Why Voyager and Coinbase Fell Again



Bitcoin’s decline in the last week, in sympathy with the stock market, gave investors an excuse to sell cryptocurrency platform stocks. Coinbase (COIN) performed poorly, as did mining firms like Hut 8 Mining (HUT) and Marathon Digital (MARA).

Coinbase is worrying investors. It is about to buy BtcTurk for over $3 billion. The acquisition will strengthen its dominance in Turkey. But the deal would break Coinbase’s record. The expensive price tag will expand Coinbase’s market share. This does not guarantee profit expansion even as revenue increases.

Coinbase can afford the acquisition while shareholders grow increasingly concerned. In the near term, the company could face regulatory scrutiny on deals of this size. Furthermore, crypto volatility may weaken trading volumes. Investors may hold their crypto assets and minimize any trading. Prices could swing too wildly, discouraging crypto investors from committing to anyone crypto asset.

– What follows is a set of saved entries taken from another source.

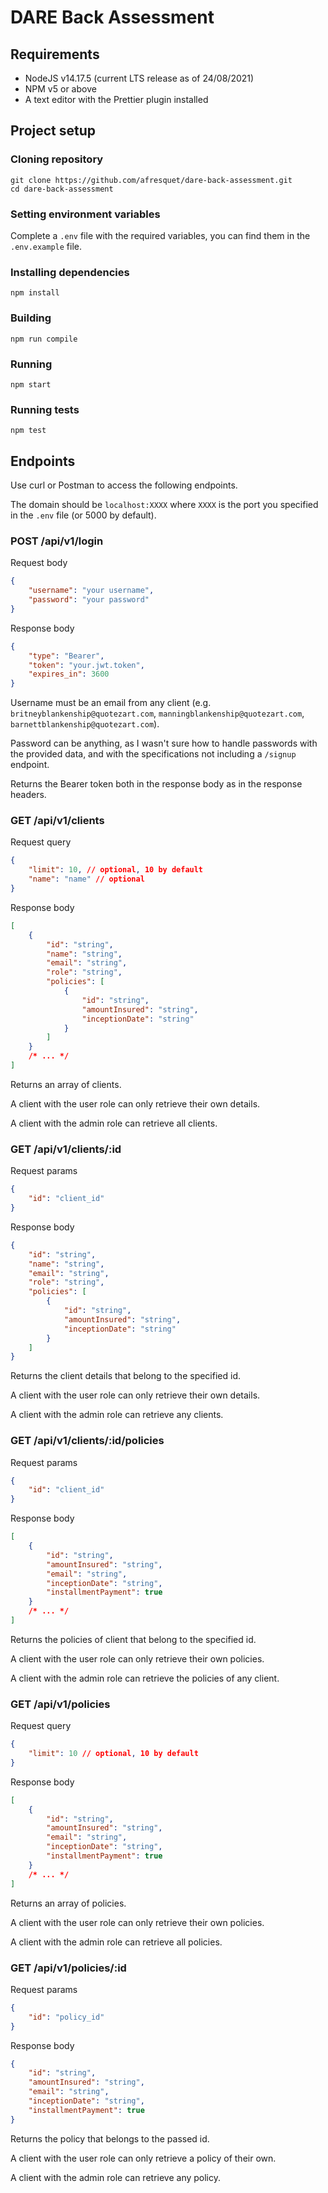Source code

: # DARE Back Assessment

## Requirements

- NodeJS v14.17.5 (current LTS release as of 24/08/2021)
- NPM v5 or above
- A text editor with the Prettier plugin installed

## Project setup

### Cloning repository

```
git clone https://github.com/afresquet/dare-back-assessment.git
cd dare-back-assessment
```

### Setting environment variables

Complete a `.env` file with the required variables, you can find them in the `.env.example` file.

### Installing dependencies

```
npm install
```

### Building

```
npm run compile
```

### Running

```
npm start
```

### Running tests

```
npm test
```

## Endpoints

Use curl or Postman to access the following endpoints.

The domain should be `localhost:XXXX` where `XXXX` is the port you specified in the `.env` file (or 5000 by default).

### POST /api/v1/login

Request body

```json
{
	"username": "your username",
	"password": "your password"
}
```

Response body

```json
{
	"type": "Bearer",
	"token": "your.jwt.token",
	"expires_in": 3600
}
```

Username must be an email from any client (e.g. `britneyblankenship@quotezart.com`, `manningblankenship@quotezart.com`, `barnettblankenship@quotezart.com`).

Password can be anything, as I wasn't sure how to handle passwords with the provided data, and with the specifications not including a `/signup` endpoint.

Returns the Bearer token both in the response body as in the response headers.

### GET /api/v1/clients

Request query

```json
{
	"limit": 10, // optional, 10 by default
	"name": "name" // optional
}
```

Response body

```json
[
	{
		"id": "string",
		"name": "string",
		"email": "string",
		"role": "string",
		"policies": [
			{
				"id": "string",
				"amountInsured": "string",
				"inceptionDate": "string"
			}
		]
	}
	/* ... */
]
```

Returns an array of clients.

A client with the user role can only retrieve their own details.

A client with the admin role can retrieve all clients.

### GET /api/v1/clients/:id

Request params

```json
{
	"id": "client_id"
}
```

Response body

```json
{
	"id": "string",
	"name": "string",
	"email": "string",
	"role": "string",
	"policies": [
		{
			"id": "string",
			"amountInsured": "string",
			"inceptionDate": "string"
		}
	]
}
```

Returns the client details that belong to the specified id.

A client with the user role can only retrieve their own details.

A client with the admin role can retrieve any clients.

### GET /api/v1/clients/:id/policies

Request params

```json
{
	"id": "client_id"
}
```

Response body

```json
[
	{
		"id": "string",
		"amountInsured": "string",
		"email": "string",
		"inceptionDate": "string",
		"installmentPayment": true
	}
	/* ... */
]
```

Returns the policies of client that belong to the specified id.

A client with the user role can only retrieve their own policies.

A client with the admin role can retrieve the policies of any client.

### GET /api/v1/policies

Request query

```json
{
	"limit": 10 // optional, 10 by default
}
```

Response body

```json
[
	{
		"id": "string",
		"amountInsured": "string",
		"email": "string",
		"inceptionDate": "string",
		"installmentPayment": true
	}
	/* ... */
]
```

Returns an array of policies.

A client with the user role can only retrieve their own policies.

A client with the admin role can retrieve all policies.

### GET /api/v1/policies/:id

Request params

```json
{
	"id": "policy_id"
}
```

Response body

```json
{
	"id": "string",
	"amountInsured": "string",
	"email": "string",
	"inceptionDate": "string",
	"installmentPayment": true
}
```

Returns the policy that belongs to the passed id.

A client with the user role can only retrieve a policy of their own.

A client with the admin role can retrieve any policy.
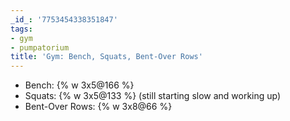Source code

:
 ```yaml
---
_id_: '7753454338351847'
tags:
- gym
- pumpatorium
title: 'Gym: Bench, Squats, Bent-Over Rows'
---
```


- Bench: {% w 3x5@166 %}
- Squats: {% w 3x5@133 %} (still starting slow and working up)
- Bent-Over Rows: {% w 3x8@66 %}
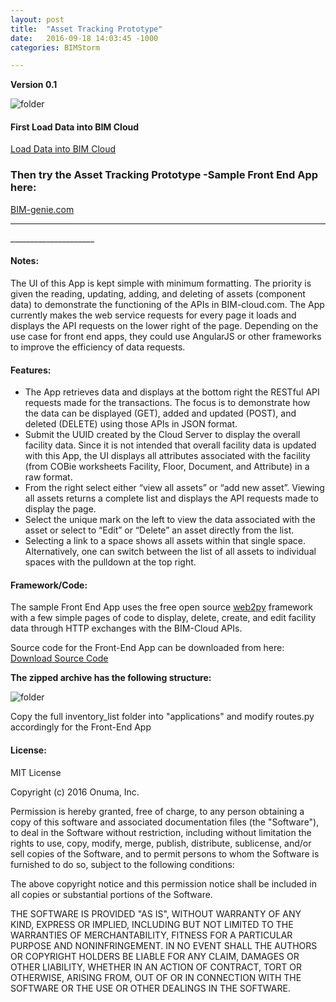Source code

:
 ```yaml
---
layout: post
title:  "Asset Tracking Prototype"
date:   2016-09-18 14:03:45 -1000
categories: BIMStorm

---
```




**Version 0.1**


![folder](https://www.onuma.com/downloads/Asset_Tracking_COBie.jpg)


#### First Load Data into BIM Cloud

[Load Data into BIM Cloud](https://buildingsmartalliance.github.io/BIMStorm/bimstorm/2016/09/19/BIM-cloud.html)

### Then try the Asset Tracking Prototype -Sample Front End App here:

<a href="http://bim-genie.com" target="_blank">BIM-genie.com</a>

<HR>
_____________________


#### Notes:
The UI of this App is kept simple with minimum formatting. The priority is given the reading, updating, adding, and deleting of assets (component data) to demonstrate the functioning of the APIs in BIM-cloud.com.
The App currently makes the web service requests for every page it loads and displays the API requests on the lower right of the page. Depending on the use case for front end apps, they could use AngularJS or other frameworks to improve the efficiency of data requests.

#### Features:

- The App retrieves data and displays at the bottom right the RESTful API requests made for the transactions. The focus is to demonstrate how the data can be displayed (GET), added and updated (POST), and deleted (DELETE) using those APIs in JSON format.
- Submit the UUID created by the Cloud Server to display the overall facility data. Since it is not intended that overall facility data is updated with this App, the UI displays all attributes associated with the facility (from COBie worksheets Facility, Floor, Document, and Attribute) in a raw format.
- From the right select either “view all assets” or “add new asset”.
Viewing all assets returns a complete list and displays the API requests made to display the page.
- Select the unique mark on the left to view the data associated with the asset or select to “Edit” or “Delete” an asset directly from the list. 
- Selecting a link to a space shows all assets within that single space. Alternatively, one can switch between the list of all assets to individual spaces with the pulldown at the top right.

#### Framework/Code:

The sample Front End App uses the free open source <a href="http://web2py.com" target="_blank">web2py</a> framework with a few simple pages of code to display, delete, create, and edit facility data through HTTP exchanges with the BIM-Cloud APIs.

Source code for the Front-End App can be downloaded from here:
[Download Source Code](https://www.onuma.com/transfer/bimgenie.zip)

**The zipped archive has the following structure:**

![folder](https://www.onuma.com/transfer/front-end.png)

Copy the full inventory_list folder into "applications" and modify routes.py accordingly for the Front-End App

#### License:
MIT License

Copyright (c) 2016 Onuma, Inc.

Permission is hereby granted, free of charge, to any person obtaining a copy of this software and associated documentation files (the "Software"), to deal in the Software without restriction, including without limitation the rights to use, copy, modify, merge, publish, distribute, sublicense, and/or sell copies of the Software, and to permit persons to whom the Software is furnished to do so, subject to the following conditions:

The above copyright notice and this permission notice shall be included in all copies or substantial portions of the Software.

THE SOFTWARE IS PROVIDED "AS IS", WITHOUT WARRANTY OF ANY KIND, EXPRESS OR IMPLIED, INCLUDING BUT NOT LIMITED TO THE WARRANTIES OF MERCHANTABILITY, FITNESS FOR A PARTICULAR PURPOSE AND NONINFRINGEMENT. IN NO EVENT SHALL THE AUTHORS OR COPYRIGHT HOLDERS BE LIABLE FOR ANY CLAIM, DAMAGES OR OTHER LIABILITY, WHETHER IN AN ACTION OF CONTRACT, TORT OR OTHERWISE, ARISING FROM, OUT OF OR IN CONNECTION WITH THE SOFTWARE OR THE USE OR OTHER DEALINGS IN THE SOFTWARE.

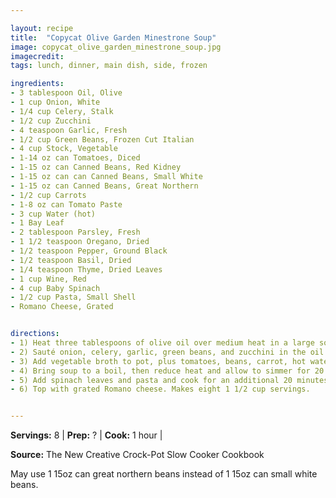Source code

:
 ```yaml
---

layout: recipe
title:  "Copycat Olive Garden Minestrone Soup"
image: copycat_olive_garden_minestrone_soup.jpg
imagecredit: 
tags: lunch, dinner, main dish, side, frozen

ingredients:
- 3 tablespoon Oil, Olive
- 1 cup Onion, White
- 1/4 cup Celery, Stalk
- 1/2 cup Zucchini
- 4 teaspoon Garlic, Fresh
- 1/2 cup Green Beans, Frozen Cut Italian
- 4 cup Stock, Vegetable
- 1-14 oz can Tomatoes, Diced
- 1-15 oz can Canned Beans, Red Kidney
- 1-15 oz can can Canned Beans, Small White
- 1-15 oz can Canned Beans, Great Northern
- 1/2 cup Carrots
- 1-8 oz can Tomato Paste
- 3 cup Water (hot)
- 1 Bay Leaf
- 2 tablespoon Parsley, Fresh
- 1 1/2 teaspoon Oregano, Dried
- 1/2 teaspoon Pepper, Ground Black
- 1/2 teaspoon Basil, Dried
- 1/4 teaspoon Thyme, Dried Leaves
- 1 cup Wine, Red
- 4 cup Baby Spinach
- 1/2 cup Pasta, Small Shell
- Romano Cheese, Grated


directions:
- 1) Heat three tablespoons of olive oil over medium heat in a large soup pot.
- 2) Sauté onion, celery, garlic, green beans, and zucchini in the oil for 5 minutes or until onions begin to turn translucent.
- 3) Add vegetable broth to pot, plus tomatoes, beans, carrot, hot water, spices, red wine, tomato paste, and bay leaf.
- 4) Bring soup to a boil, then reduce heat and allow to simmer for 20 minutes.
- 5) Add spinach leaves and pasta and cook for an additional 20 minutes or until desired consistency.
- 6) Top with grated Romano cheese. Makes eight 1 1/2 cup servings.


---
```


**Servings:** 8 | **Prep:** ? | **Cook:** 1 hour | 

**Source:** The New Creative Crock-Pot Slow Cooker Cookbook

May use 1 15oz can great northern beans instead of 1 15oz can small white beans. 
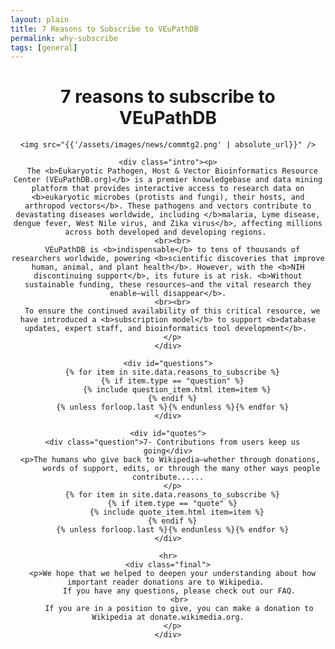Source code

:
 ```yaml
---
layout: plain
title: 7 Reasons to Subscribe to VEuPathDB 
permalink: why-subscribe
tags: [general]
---
```

<style>
  div.static-content {
   
    div.centered {
      margin: 0 auto;
      max-width: 40rem;
      text-align: center;
    }

    p {    
      margin: 1rem auto 1rem;
      text-align: left;
    }

    img {
      margin: 0 auto 2rem;
      border: 1px solid lightgrey;
      height: auto;
      max-width: 50%;
    }

    div.question {
      margin: 0 auto;
      font-weight: 600;
      font-size: 120%;
      text-align: left;        
    }

    blockquote {
      border-left: 4px solid #eaecf0;
      font-style: italic;
      max-width: 40rem;
      padding-left: 1.375rem;
      text-align: left;
    }

    blockquote cite {
      display: block;
      font-style: normal;
      font-family: var(--font-family-sans);
      font-size: .75rem;
      line-height: 1.75;
      margin-top: 1.25rem;
      text-align: left;
    }

  }
</style>

<div class="static-content">

  <h1 style="text-align:center">7 reasons to subscribe to VEuPathDB</h1>
  <div class="centered">

    <img src="{{'/assets/images/news/commtg2.png' | absolute_url}}" />

    <div class="intro"><p>
      The <b>Eukaryotic Pathogen, Host & Vector Bioinformatics Resource Center (VEuPathDB.org)</b> is a premier knowledgebase and data mining platform that provides interactive access to research data on <b>eukaryotic microbes (protists and fungi), their hosts, and arthropod vectors</b>. These pathogens and vectors contribute to devastating diseases worldwide, including </b>malaria, Lyme disease, dengue fever, West Nile virus, and Zika virus</b>, affecting millions across both developed and developing regions. 
      <br><br>
      VEuPathDB is <b>indispensable</b> to tens of thousands of researchers worldwide, powering <b>scientific discoveries that improve human, animal, and plant health</b>. However, with the <b>NIH discontinuing support</b>, its future is at risk. <b>Without sustainable funding, these resources—and the vital research they enable—will disappear</b>.
      <br><br>
      To ensure the continued availability of this critical resource, we have introduced a <b>subscription model</b> to support <b>database updates, expert staff, and bioinformatics tool development</b>. 
      </p>
    </div>

    <div id="questions">
      {% for item in site.data.reasons_to_subscribe %}
      {% if item.type == "question" %}
        {% include question_item.html item=item %}
      {% endif %}
      {% unless forloop.last %}{% endunless %}{% endfor %}
    </div>

    <div id="quotes">
      <div class="question">7- Contributions from users keep us going</div>
      <p>The humans who give back to Wikipedia—whether through donations, 
          words of support, edits, or through the many other ways people contribute......
      </p>
      {% for item in site.data.reasons_to_subscribe %}
      {% if item.type == "quote" %}
        {% include quote_item.html item=item %}
      {% endif %}
      {% unless forloop.last %}{% endunless %}{% endfor %}
    </div>

    <hr>
    <div class="final">
      <p>We hope that we helped to deepen your understanding about how important reader donations are to Wikipedia. 
         If you have any questions, please check out our FAQ.
         <br>
         If you are in a position to give, you can make a donation to Wikipedia at donate.wikimedia.org.
      </p>
    </div>

  </div>
</div>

Voyager Digital (VYGVF) is more vulnerable than Coinbase. Whereas Coinbase checks with regulators before introducing anything new, Voyager offers promotional deals first. The several U.S. States want to collect a fine for Voyager’s Earn Accounts offering. As a securities product, Voyager must follow securities regulations. The uncertainties sent VYGVF stock to new lows recently. This could continue until Voyager proves that its Voyager Earn Accounts are not securities or investment contracts.